A Megaraptor emerges from the footprint fossils

Thanks to their reign of terror in “Jurassic Park,” Velociraptors are infamous prehistoric predators.

The scythe-like killing machines familiar to viewers, however, are a far cry from their scientific counterparts – and not just because the fictional ones don’t have feathers. In real life, Velociraptors reached the size of a Labrador Retriever and were much smaller than the human-sized hunters depicted in the film series.

However, some birds of prey have reached impressive sizes. And a team of paleontologists said they may have identified a new megaraptor based on a set of fossil footprints found in China. In a paper published this week in the journal iScience, researchers estimated that the tracks were left by a dinosaur that would be among the largest birds of prey known to science.

The raptor footprints are part of a larger dinosaur trail discovered in southeast China in 2020. During the Late Cretaceous period, about 90 million years ago, the area was a muddy river plain that was home to all kinds of dinosaurs, including long-necked sauropods and ducks. large-billed herbivores. As these dinosaur inhabitants walked, they left muddy footprints, some of which have been preserved for tens of millions of years.

In Longxiang, about 240 dinosaur tracks were discovered at the site of the rink, which are about the size of a hockey rink. Some footprints are oddly shaped, with preserved footprints featuring only two toes.

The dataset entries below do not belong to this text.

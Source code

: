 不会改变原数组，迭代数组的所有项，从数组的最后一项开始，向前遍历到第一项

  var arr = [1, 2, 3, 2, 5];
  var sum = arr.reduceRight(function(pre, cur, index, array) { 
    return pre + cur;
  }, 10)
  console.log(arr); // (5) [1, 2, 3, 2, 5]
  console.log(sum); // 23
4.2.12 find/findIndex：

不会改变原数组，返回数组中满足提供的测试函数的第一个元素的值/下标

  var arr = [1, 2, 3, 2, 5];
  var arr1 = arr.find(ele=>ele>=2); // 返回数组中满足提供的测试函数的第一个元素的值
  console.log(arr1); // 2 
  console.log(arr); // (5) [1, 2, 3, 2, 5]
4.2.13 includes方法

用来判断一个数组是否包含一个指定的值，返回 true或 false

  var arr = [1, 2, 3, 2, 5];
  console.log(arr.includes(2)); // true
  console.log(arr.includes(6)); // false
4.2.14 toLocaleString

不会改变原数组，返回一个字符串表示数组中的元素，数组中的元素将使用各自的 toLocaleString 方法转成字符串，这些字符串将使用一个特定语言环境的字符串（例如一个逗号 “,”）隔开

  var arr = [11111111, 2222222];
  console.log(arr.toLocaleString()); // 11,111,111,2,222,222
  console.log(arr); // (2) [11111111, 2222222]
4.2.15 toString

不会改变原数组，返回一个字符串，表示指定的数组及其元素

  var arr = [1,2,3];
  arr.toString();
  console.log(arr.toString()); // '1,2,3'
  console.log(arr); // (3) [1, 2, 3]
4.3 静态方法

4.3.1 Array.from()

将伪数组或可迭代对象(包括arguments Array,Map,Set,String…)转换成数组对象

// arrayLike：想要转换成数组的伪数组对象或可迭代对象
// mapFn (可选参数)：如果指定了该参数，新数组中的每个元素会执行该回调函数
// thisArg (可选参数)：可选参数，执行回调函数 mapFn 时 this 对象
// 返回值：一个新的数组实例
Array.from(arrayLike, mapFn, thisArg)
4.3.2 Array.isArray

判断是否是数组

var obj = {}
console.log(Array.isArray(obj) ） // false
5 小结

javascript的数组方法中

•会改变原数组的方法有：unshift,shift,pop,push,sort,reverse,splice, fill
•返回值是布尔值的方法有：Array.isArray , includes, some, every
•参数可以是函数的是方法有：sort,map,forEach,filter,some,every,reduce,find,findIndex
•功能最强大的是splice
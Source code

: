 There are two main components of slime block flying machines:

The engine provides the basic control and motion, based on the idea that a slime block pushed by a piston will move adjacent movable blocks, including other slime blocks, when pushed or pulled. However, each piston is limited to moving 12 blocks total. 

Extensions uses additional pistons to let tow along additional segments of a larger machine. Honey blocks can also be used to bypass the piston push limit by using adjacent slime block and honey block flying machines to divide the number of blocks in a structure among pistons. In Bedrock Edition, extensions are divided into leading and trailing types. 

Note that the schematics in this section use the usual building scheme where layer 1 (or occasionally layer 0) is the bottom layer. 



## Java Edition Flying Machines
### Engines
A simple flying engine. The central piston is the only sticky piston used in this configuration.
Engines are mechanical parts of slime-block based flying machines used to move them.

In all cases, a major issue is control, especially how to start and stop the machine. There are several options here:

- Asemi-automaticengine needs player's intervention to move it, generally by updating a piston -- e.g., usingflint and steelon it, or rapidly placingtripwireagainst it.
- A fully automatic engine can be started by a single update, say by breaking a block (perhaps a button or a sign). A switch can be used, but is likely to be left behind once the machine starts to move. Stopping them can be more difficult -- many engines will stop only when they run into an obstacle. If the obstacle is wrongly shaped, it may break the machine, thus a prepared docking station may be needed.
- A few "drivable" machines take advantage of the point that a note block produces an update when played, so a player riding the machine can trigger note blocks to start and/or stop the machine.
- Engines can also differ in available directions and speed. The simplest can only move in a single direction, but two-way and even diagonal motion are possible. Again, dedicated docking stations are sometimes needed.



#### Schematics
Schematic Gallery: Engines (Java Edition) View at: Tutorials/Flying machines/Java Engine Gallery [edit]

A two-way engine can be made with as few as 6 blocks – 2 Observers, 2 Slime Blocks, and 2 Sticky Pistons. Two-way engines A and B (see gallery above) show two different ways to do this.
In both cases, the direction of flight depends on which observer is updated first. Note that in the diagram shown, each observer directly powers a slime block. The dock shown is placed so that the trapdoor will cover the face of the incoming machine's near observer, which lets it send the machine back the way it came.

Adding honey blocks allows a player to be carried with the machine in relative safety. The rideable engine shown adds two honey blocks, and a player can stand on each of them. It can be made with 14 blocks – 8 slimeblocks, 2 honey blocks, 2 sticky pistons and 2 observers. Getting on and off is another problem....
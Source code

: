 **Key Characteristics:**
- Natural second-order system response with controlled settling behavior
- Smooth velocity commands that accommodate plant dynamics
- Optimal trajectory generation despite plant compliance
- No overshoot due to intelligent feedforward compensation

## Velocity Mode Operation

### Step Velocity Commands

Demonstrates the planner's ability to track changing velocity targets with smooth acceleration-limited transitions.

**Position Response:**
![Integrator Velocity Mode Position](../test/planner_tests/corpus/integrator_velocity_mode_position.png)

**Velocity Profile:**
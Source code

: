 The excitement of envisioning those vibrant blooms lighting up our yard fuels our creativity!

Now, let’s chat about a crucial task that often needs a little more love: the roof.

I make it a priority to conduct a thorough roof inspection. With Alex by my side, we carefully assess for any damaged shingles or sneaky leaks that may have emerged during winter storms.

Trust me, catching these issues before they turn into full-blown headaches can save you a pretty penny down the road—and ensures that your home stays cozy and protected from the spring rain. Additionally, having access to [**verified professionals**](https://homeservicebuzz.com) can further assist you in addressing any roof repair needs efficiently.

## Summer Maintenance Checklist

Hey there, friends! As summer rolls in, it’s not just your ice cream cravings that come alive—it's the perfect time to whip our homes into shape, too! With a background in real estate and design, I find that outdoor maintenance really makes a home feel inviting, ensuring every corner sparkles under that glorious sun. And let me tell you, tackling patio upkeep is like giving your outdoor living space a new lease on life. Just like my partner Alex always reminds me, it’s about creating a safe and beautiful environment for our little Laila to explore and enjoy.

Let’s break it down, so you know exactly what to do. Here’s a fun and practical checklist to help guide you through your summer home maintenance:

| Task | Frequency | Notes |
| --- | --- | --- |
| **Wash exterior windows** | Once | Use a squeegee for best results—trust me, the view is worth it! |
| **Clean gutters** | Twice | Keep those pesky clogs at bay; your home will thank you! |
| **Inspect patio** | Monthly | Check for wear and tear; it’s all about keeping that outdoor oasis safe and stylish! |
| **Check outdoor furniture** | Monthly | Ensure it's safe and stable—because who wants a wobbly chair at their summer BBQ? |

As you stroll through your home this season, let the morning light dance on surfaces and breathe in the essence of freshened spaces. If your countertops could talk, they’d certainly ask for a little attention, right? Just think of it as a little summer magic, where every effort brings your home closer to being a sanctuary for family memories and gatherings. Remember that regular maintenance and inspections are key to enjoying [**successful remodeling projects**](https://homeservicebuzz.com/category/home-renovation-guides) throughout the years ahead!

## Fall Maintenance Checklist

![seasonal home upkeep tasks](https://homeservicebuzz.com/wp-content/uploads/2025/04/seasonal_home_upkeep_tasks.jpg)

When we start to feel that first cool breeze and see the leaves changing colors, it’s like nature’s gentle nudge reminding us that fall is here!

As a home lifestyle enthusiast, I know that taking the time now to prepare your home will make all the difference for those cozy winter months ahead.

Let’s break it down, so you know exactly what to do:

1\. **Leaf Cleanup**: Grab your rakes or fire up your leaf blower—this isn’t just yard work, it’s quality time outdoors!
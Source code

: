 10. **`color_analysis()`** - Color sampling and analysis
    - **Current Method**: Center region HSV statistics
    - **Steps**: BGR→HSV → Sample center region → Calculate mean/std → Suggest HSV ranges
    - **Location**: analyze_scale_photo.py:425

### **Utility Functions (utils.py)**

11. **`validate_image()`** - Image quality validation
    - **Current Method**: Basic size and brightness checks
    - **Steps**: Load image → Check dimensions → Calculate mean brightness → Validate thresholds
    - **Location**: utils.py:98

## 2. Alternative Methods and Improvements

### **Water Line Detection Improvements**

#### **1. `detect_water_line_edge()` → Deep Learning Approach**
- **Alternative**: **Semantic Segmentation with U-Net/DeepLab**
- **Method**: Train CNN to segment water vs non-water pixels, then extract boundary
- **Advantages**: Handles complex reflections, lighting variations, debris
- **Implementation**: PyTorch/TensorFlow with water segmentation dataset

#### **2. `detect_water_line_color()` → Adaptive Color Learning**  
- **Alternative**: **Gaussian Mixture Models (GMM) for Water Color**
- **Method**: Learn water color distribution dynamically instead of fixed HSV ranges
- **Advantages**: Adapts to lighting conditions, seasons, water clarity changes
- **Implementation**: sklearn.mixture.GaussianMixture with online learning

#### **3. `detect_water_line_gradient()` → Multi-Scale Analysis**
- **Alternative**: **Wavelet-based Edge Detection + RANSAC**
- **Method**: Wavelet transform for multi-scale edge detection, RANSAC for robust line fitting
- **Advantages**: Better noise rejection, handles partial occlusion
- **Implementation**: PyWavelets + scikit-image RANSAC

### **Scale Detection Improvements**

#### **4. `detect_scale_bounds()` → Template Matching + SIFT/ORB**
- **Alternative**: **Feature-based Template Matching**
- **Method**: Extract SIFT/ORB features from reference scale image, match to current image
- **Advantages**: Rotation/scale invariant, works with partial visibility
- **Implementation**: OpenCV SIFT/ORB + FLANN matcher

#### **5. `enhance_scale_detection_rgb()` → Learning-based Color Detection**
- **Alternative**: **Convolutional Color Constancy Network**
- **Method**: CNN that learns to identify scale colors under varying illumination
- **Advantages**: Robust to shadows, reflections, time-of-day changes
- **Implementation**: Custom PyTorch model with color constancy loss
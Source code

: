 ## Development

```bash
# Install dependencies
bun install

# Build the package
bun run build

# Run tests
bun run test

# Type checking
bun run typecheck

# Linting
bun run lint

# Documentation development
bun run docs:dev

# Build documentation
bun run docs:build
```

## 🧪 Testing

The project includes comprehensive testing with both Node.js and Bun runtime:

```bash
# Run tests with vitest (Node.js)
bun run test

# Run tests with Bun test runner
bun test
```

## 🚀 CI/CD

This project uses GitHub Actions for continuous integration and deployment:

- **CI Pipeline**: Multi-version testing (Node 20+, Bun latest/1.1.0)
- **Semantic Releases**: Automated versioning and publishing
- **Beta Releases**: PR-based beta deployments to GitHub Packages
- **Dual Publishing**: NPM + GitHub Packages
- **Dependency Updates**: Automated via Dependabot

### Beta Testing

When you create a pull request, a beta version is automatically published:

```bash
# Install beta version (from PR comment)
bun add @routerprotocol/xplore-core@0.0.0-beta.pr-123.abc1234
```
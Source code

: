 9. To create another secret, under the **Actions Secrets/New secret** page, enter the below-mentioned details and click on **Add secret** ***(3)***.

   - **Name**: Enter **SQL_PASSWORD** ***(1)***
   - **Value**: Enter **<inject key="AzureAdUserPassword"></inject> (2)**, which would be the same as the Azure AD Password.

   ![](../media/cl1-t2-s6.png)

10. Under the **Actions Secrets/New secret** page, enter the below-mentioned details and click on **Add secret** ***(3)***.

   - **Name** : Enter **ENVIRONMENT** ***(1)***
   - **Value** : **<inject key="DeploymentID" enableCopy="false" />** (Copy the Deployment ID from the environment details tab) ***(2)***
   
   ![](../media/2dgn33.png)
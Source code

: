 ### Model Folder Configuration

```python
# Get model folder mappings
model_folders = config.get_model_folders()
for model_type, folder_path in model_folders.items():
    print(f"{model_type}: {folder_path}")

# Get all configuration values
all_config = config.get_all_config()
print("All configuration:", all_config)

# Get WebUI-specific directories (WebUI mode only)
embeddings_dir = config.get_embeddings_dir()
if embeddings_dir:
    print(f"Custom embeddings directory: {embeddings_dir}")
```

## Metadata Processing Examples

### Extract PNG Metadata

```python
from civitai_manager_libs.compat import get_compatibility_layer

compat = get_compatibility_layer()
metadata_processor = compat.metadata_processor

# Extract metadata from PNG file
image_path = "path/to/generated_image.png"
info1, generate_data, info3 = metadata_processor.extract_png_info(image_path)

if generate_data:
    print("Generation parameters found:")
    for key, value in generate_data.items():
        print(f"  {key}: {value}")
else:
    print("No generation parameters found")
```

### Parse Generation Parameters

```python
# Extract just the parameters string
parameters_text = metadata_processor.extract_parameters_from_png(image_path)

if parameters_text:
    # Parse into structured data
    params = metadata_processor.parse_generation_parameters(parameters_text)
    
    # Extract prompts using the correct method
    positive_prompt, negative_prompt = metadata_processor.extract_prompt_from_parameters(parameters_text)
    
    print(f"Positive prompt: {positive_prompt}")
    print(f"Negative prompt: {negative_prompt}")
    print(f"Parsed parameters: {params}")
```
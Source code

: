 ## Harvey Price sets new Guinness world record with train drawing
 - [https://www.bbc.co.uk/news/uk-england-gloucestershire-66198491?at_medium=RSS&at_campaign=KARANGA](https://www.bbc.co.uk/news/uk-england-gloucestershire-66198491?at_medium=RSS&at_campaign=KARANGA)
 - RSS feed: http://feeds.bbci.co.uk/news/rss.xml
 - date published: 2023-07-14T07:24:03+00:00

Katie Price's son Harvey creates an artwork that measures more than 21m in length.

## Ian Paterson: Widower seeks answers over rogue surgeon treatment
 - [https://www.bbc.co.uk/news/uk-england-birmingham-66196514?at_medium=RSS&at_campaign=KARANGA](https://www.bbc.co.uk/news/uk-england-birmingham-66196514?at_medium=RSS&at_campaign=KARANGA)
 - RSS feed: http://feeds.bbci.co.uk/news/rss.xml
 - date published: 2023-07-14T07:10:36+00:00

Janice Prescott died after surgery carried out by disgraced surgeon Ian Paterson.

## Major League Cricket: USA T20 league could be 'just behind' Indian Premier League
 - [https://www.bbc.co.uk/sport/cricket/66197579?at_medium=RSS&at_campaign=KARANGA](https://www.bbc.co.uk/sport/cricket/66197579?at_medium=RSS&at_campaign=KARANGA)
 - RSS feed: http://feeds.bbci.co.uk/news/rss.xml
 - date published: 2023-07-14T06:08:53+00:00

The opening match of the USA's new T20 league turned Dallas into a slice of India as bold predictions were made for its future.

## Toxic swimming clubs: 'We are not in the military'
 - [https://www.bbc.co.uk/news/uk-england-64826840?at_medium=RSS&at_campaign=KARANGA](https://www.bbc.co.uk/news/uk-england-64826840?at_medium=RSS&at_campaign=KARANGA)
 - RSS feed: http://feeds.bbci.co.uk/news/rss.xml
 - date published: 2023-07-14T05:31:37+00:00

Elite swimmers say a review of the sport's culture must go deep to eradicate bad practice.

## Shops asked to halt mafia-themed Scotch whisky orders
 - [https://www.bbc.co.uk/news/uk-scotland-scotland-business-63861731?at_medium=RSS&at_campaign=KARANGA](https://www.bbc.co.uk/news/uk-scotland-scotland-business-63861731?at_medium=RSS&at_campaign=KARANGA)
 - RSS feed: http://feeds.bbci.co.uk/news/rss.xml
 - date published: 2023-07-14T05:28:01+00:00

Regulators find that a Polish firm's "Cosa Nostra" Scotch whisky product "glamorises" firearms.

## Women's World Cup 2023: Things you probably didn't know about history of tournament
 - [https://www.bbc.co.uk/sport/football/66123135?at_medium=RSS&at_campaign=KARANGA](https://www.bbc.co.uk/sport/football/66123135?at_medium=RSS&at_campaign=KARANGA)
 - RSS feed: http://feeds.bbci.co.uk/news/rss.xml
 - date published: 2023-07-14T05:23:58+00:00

“When you see dinosaur footprints with only two toes, you can play the Cinderella slipper game and look for feet that match them,” said Stephen Brusatte, a paleontologist at the University of Edinburgh who was not involved in the new study. “The only dinosaurs that walked on two toes were ‘raptors’ such as the velociraptor and their close relatives.”

The birds of prey left such strange footprints because their inner toes were raised off the ground. This prevented the tip’s oversized, curved claw from dragging on the ground and becoming blunt.

Many of Longxiang’s bituminous tracks appear to have been left by a small dinosaur the size of a velociraptor. But researchers found a set of five tracks more than 13 inches long, making them the largest raptor tracks in the fossil record. Based on the size of the tracks, the dinosaur that left them was about 5 feet tall and 15 feet long, placing it in the vicinity of the largest known raptors, including Utahraptor.

Its distinct footprints inspired paleontologists to name the new raptor Fujianipus (meaning “Fujian foot”) yingliangi. Although finding fossilized bones would help researchers better understand the animal’s appearance, the proportions of its two toes make it likely that Fujianipus was a troodontid, a type of bird-like raptor that inhabited Asia and the North. America during the Cretaceous period.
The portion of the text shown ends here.